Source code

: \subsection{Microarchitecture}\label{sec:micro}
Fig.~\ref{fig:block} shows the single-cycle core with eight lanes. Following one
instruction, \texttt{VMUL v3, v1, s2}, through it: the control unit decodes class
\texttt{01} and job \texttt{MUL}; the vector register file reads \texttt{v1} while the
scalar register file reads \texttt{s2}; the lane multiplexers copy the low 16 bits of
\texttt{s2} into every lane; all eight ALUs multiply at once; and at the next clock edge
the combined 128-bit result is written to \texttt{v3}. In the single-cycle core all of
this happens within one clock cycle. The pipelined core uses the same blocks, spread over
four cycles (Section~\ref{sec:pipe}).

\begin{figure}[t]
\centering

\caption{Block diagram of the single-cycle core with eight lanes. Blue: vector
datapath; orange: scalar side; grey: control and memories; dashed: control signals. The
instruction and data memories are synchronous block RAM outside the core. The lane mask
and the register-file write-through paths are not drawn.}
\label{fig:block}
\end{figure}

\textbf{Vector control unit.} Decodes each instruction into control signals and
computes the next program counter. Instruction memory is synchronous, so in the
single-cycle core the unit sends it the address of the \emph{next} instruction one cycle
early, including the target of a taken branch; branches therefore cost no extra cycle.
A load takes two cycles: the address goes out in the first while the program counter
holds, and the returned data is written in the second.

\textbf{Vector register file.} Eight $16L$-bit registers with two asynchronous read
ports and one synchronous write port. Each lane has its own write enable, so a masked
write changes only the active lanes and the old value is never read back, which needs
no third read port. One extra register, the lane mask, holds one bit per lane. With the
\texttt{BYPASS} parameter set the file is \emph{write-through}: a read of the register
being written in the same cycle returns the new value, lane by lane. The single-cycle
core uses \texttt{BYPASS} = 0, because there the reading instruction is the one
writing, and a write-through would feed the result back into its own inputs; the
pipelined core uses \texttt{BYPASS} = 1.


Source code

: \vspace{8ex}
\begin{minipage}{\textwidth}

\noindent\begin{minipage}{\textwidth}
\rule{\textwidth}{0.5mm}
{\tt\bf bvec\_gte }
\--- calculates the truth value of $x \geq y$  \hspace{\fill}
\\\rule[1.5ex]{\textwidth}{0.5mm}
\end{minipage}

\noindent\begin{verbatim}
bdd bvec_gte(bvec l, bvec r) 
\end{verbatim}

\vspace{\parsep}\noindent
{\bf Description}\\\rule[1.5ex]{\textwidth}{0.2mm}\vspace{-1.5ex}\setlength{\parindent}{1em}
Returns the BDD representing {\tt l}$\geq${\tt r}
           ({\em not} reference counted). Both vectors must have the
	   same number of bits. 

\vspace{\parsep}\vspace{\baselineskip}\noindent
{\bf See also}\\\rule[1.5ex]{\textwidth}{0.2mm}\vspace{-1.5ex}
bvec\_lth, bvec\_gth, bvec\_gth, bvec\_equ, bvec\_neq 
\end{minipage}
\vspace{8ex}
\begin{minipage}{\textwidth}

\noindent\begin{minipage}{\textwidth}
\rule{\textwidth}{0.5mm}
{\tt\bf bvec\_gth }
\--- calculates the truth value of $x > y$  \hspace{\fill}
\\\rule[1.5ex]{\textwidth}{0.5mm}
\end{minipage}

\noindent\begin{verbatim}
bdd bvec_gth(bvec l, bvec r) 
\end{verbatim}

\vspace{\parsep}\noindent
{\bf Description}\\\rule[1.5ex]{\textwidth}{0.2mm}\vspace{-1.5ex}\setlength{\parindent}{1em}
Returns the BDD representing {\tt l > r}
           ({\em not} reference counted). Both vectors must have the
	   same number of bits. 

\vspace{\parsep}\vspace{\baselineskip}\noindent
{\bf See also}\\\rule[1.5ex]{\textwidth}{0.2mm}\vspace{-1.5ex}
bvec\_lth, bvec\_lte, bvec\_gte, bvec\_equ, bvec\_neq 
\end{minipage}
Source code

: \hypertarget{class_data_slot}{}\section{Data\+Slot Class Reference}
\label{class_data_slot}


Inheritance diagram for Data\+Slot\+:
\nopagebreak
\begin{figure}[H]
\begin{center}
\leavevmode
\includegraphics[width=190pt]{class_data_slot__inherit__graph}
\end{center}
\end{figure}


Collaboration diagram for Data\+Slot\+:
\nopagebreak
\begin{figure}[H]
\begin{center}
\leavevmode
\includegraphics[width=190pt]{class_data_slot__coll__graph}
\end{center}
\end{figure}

++++++++++++++++++++

TASK REQUIREMENTS :: The expected answer is every line in the data above that carries the string "fill".

COMPLETED TASK ::
\--- calculates the truth value of $x \geq y$  \hspace{\fill}
\--- calculates the truth value of $x > y$  \hspace{\fill}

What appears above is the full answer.